Maybe I'm just unlucky.

Maybe you just don't know what you are doing.

Maybe you just have nothing to say and don't recognize that such behavirs are clearly wrong, that failing silently for a database is a case of bad design, and MySQL is just technically inferior to Postgres. Or are we missing something?

Yes you are. The first thing you are missing that such behaviors are configurable: you can choose whether to fail silently or get an error. The second thing you are missing is the reason such behavior exist in the first place — namely, there are usage scenarios when it is preferable. Having ability to choose which trade-offs to have is in no way technical inferiority.

Never in my entire experience as a software developer have I seen a case where a database should fail silently. It's bullshit and you know it.

A few bugs/limitations of Mysql not shared by Postgres. All AFAIK.

* Integer columns with null constraints will silently translate nulls to 0s, rather than throwing an error (as constraints in all other contexts do). Imagine a database which, on violation of a foreign key constraint, just silently picked the first row in the target table - it's just insane.

* Transactions can't roll back schema changes, so if you have a Rails migration which fails on the application of a unique index in the midst of other operations, too bad. Your DB is stuck in the no-mans-land between migrations.

* Constraints are anemic relative to postgres: no integer range or string length constraints, no whitelist, blacklist, regex match, &c. &c.

There are certainly others I've run into, but the above indicate to me that the Postgres developers are working with/delivering a better code-base.

> Transactions can't roll back schema changes

That's a feature of postgres rather than a limitation of mysql however. As far as I know the SQL Standard doesn't ask for transactional DDL, Oracle has pretty much no support for transactional DDL (in 10g anyway, each DDL statement is executed in its own transaction and any pending transaction is COMMITted before a DDL), I have no idea about SQL Server.

(and don't get me wrong, it's a totally awesome feature and it should be praised to high heaven, but it's an additional feature nonetheless, rather than a limitation of the concurrence)

MSSQL supports it because it was inherited from Sybase. SQLite also supports it as well. You're right that it's a feature, but frankly I can't live without it -- there's no way to write safe schema migrations!

Is quora flooding their own site with self-posed questions trying to get publicity and rankings?

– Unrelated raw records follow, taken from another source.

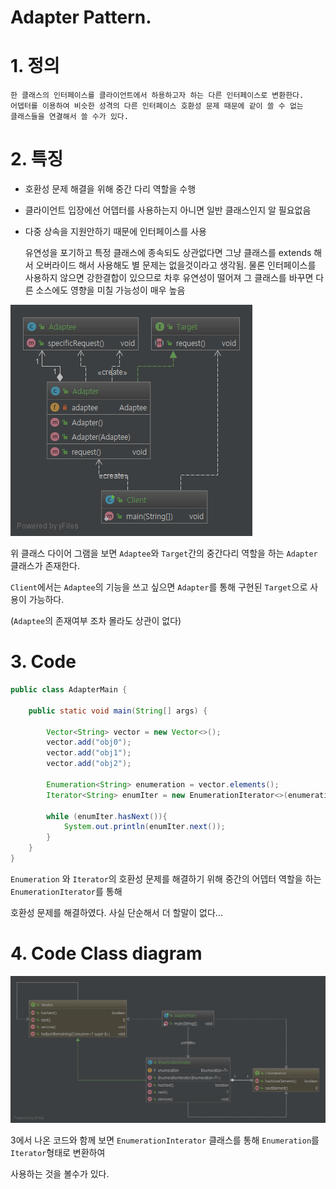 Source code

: ﻿# Adapter Pattern.

# 1. 정의

    한 클래스의 인터페이스를 클라이언트에서 하용하고자 하는 다른 인터페이스로 변환한다.
    어뎁터를 이용하여 비슷한 성격의 다른 인터페이스 호환성 문제 때문에 같이 쓸 수 없는
    클래스들을 연결해서 쓸 수가 있다.

# 2. 특징

* 호환성 문제 해결을 위해 중간 다리 역할을 수행
* 클라이언트 입장에선 어뎁터를 사용하는지 아니면 일반 클래스인지 알 필요없음
* 다중 상속을 지원안하기 때문에 인터페이스를 사용

    유연성을 포기하고 특정 클래스에 종속되도 상관없다면 그냥 클래스를 extends 해서 오버라이드 해서 사용해도
    별 문제는 없을것이라고 생각됨. 물론 인터페이스를 사용하지 않으면 강한결합이 있으므로 차후 유연성이 떨어져
    그 클래스를 바꾸면 다른 소스에도 영향을 미칠 가능성이 매우 높음


![ClassDiagram](./base/ClassDiagram.png)

위 클래스 다이어 그램을 보면 `Adaptee`와 `Target`간의 중간다리 역할을 하는 `Adapter`클래스가 존재한다.

`Client`에서는 `Adaptee`의 기능을 쓰고 싶으면 `Adapter`를 통해 구현된 `Target`으로 사용이 가능하다.

(`Adaptee`의 존재여부 조차 몰라도 상관이 없다)


# 3. Code

```java
public class AdapterMain {

    public static void main(String[] args) {

        Vector<String> vector = new Vector<>();
        vector.add("obj0");
        vector.add("obj1");
        vector.add("obj2");

        Enumeration<String> enumeration = vector.elements();
        Iterator<String> enumIter = new EnumerationIterator<>(enumeration);

        while (enumIter.hasNext()){
            System.out.println(enumIter.next());
        }
    }
}
```

`Enumeration` 와 `Iterator`의 호환성 문제를 해결하기 위해 중간의 어뎁터 역할을 하는 `EnumerationIterator`를 통해

호환성 문제를 해결하였다. 사실 단순해서 더 할말이 없다...

# 4. Code Class diagram

![ClassDiagram](./ClassDiagram.png)

3에서 나온 코드와 함께 보면 `EnumerationInterator` 클래스를 통해 `Enumeration`를 `Iterator`형태로 변환하여

사용하는 것을 볼수가 있다.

The only time I've ever heard of it is from the oxygen of publicity HN seems to give it.

Nah. You can usually (but not always) tell who asks the question by checking the first person who's following the question, or by checking the question history by clicking on the timestamp.

It's interesting to see how PostgresSQL didn't get nowhere near the popularity of MySQL. I think a few major things contributed to this:

1) MySQL focused on performance first while PostgresSQL positioned themselves as "feature-complete."

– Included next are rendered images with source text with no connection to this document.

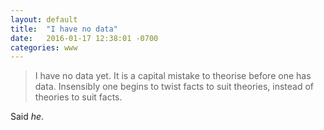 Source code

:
 ```yaml
---
layout: default
title:  "I have no data"
date:   2016-01-17 12:38:01 -0700
categories: www
---
```

> I have no data yet. It is a capital mistake to theorise before one has data. Insensibly one begins to twist facts to suit theories, instead of theories to suit facts.  

Said _he_.
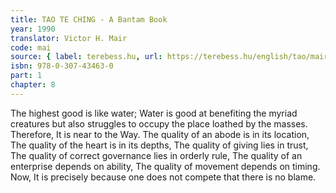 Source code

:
 ```yaml
---
title: TAO TE CHING - A Bantam Book
year: 1990
translator: Victor H. Mair
code: mai
source: { label: terebess.hu, url: https://terebess.hu/english/tao/mair.html }
isbn: 978-0-307-43463-0
part: 1
chapter: 8
---
```


The highest good is like water;
Water is good at benefiting the myriad creatures
but also struggles to occupy the place loathed by the masses.
Therefore,
It is near to the Way.
The quality of an abode is in its location,
The quality of the heart is in its depths,
The quality of giving lies in trust,
The quality of correct governance lies in orderly rule,
The quality of an enterprise depends on ability,
The quality of movement depends on timing.
Now,
It is precisely because one does not compete that there is no blame.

Of course, that was years ago and in the meantime they became comparable in both aspects. MySQL+InnoDB is ACID compliant and Postgres matches the InnoDB performance.

Sure, Postgres might still have the upper hand in the variety of features but MySQL has MyISAM. If you don't need transactions you can get a significant performance boost over Postgres. Speed IS a feature and one could argue it's more important to many than all the nice extra things Postgres has.

2) MySQL was compatible with mSQL so they got a pretty good user base right from the start. mSQL later became obsolete.

3) Inertia. Even if Postgres would be net superior to MySQL (think feature complete but faster than MyISAM) it would still take a lot of time to catch up, if ever. There are tons of tools already developed for MySQL and a huge knowledge base around it. Just like C++, Windows, or any other big technology, there's a lot of inertia to it.

I think having a "launch" at the right time might have had some impact also. MySQL launched in 1995, right around the time that the idea of generating hypertext dynamically was taking off, so a bunch of web stuff was looking for a lightweight, fast DB without necessarily a lot of features. Postgres had been around since the 1980s as a research project, and in 1994 was publicly released as an open-source project and added SQL support (rather than its own query language), but it was sort of off the internet's radar as a research project mostly known in academia. The official launch of the rebranded PostgreSQL was in 1997, but that might've been a bit late already, since 1995-1997 were a fairly crucial two years for the LAMP stack's birth.

Most people don’t realize how bad postgress was at that time.

I tried postgress in 1995-96. I was tiered of mSQL [M-SQL not MySQL] and really wanted a free SQL server to work at backend of our web apps. Downloaded, compiled and installed what was then called postgress95 on our linux server. And then I could connect to it from localhost using the command prompt. But the instant I connected with it from a remote machine over TCP/IP the server crashed! I really wanted to make it work, couldn't. Note that Internet was still very new and support availability wasn't as wide as today.

Discovered and started using mySQL which was then way better than mSQL, And still using it after 15 years.

Postgres was also a bitch to install and work with in the early years, even on really supported platforms.

The usability push started with the performance one, from 7.x onwards (2000) and especially with 8.x (2005).

Most important of all: PHP.

I'd say most important is LAMP and that unfortunately Postgres starts with the letter P.

MySQL being easier to install on Windows from 1995 to 2005 might also have had something to do with it. PostreSQL had to be run in Cygwin until release 8.0 in 2005.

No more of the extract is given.